AVAILABLE DATA —
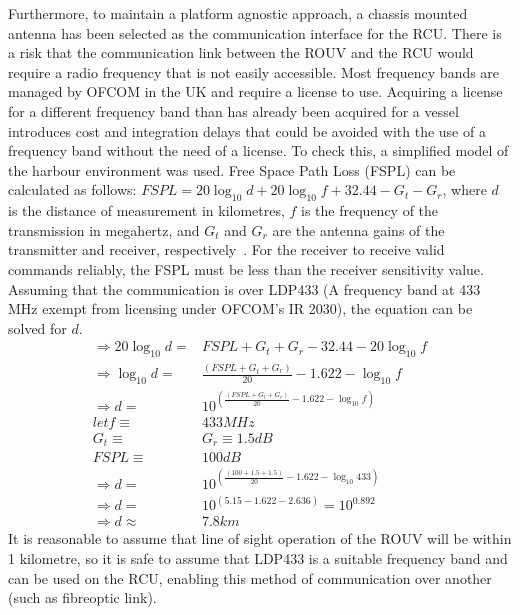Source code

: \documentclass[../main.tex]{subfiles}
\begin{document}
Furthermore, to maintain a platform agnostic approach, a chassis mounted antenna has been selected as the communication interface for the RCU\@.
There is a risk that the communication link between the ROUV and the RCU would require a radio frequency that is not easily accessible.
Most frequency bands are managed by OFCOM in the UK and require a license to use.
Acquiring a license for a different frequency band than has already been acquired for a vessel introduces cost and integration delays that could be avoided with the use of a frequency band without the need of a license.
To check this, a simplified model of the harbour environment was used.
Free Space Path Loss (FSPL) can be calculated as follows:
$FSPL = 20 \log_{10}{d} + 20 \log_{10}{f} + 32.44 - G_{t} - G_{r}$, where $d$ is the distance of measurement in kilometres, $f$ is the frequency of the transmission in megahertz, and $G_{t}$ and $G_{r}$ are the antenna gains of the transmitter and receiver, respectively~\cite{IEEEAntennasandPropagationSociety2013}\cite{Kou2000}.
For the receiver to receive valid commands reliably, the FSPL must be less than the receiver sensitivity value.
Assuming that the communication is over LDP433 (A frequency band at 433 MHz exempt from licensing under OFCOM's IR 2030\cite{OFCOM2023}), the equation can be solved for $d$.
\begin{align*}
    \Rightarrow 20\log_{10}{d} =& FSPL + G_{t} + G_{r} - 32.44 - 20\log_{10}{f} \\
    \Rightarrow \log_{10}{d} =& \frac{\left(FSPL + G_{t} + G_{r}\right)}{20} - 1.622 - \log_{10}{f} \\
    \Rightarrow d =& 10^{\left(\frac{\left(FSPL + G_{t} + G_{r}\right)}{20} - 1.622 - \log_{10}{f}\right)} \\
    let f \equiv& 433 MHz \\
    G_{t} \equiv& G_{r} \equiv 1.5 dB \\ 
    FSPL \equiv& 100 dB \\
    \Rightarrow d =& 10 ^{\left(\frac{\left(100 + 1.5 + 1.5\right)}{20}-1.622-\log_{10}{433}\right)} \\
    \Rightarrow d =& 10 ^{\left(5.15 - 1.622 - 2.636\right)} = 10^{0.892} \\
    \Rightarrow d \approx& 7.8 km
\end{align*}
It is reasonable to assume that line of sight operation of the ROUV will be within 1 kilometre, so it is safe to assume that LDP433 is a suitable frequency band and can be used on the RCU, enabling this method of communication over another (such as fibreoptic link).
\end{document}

* * *

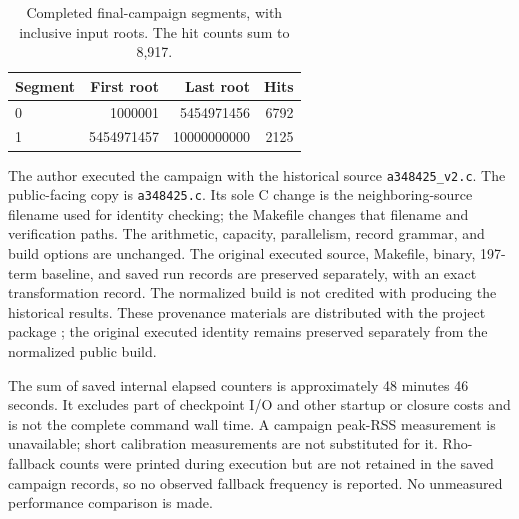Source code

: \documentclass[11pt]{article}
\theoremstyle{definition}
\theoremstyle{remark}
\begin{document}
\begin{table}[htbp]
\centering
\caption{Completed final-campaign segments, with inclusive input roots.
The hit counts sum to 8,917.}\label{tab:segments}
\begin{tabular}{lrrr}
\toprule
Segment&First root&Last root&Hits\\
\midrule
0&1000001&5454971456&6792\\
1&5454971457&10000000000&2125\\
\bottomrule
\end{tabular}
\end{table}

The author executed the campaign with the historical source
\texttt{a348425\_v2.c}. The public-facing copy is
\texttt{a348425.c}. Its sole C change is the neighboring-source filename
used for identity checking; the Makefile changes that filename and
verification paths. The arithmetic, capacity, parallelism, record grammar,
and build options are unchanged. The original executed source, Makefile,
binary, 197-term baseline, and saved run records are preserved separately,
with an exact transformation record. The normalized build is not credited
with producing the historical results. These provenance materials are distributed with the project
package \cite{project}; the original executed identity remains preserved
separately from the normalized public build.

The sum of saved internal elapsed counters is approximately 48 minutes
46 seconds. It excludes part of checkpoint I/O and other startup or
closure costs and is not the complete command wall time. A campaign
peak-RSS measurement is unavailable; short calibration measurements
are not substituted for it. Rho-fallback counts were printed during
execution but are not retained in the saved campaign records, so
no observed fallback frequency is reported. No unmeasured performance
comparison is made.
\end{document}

--

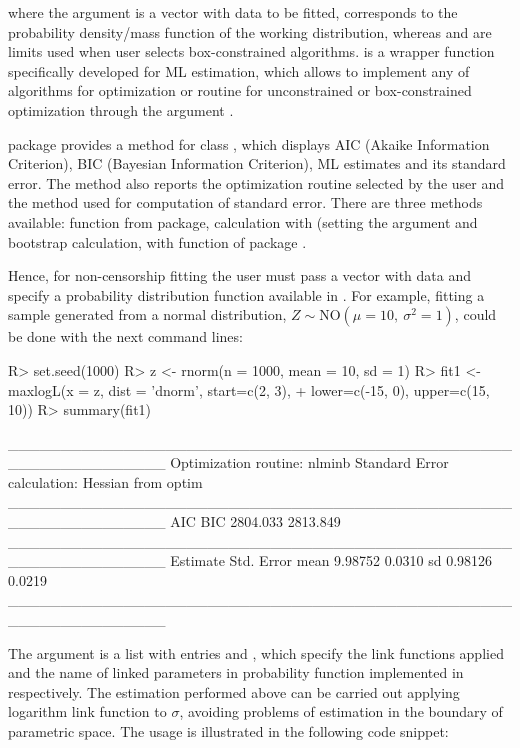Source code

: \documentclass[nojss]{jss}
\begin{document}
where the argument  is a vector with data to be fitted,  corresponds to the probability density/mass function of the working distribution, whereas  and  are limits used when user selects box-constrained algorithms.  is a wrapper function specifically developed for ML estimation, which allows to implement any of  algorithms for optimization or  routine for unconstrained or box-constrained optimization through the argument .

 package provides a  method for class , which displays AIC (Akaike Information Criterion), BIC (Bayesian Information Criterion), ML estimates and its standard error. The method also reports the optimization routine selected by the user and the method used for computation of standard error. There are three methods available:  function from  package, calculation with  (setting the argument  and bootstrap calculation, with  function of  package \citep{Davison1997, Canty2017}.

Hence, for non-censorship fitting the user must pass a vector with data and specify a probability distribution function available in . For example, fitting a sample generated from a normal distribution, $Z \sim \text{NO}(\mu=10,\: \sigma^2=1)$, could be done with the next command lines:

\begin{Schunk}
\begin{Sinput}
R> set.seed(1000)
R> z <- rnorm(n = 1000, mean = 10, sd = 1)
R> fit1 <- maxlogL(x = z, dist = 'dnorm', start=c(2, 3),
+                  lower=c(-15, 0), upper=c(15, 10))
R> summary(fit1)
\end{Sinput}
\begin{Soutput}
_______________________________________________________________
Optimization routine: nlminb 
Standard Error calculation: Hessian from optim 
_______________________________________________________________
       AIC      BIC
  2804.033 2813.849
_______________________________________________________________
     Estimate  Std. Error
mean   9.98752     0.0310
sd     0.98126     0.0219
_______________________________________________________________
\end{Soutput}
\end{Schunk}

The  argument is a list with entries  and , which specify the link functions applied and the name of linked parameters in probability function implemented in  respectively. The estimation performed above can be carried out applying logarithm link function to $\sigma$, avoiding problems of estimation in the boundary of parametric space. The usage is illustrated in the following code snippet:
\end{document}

WORK INSTRUCTIONS — Show the lines of the entries that include the string "campaign", copying each in full.

SOLUTION TO THE EXERCISE —
\caption{Completed final-campaign segments, with inclusive input roots.
The author executed the campaign with the historical source
closure costs and is not the complete command wall time. A campaign
execution but are not retained in the saved campaign records, so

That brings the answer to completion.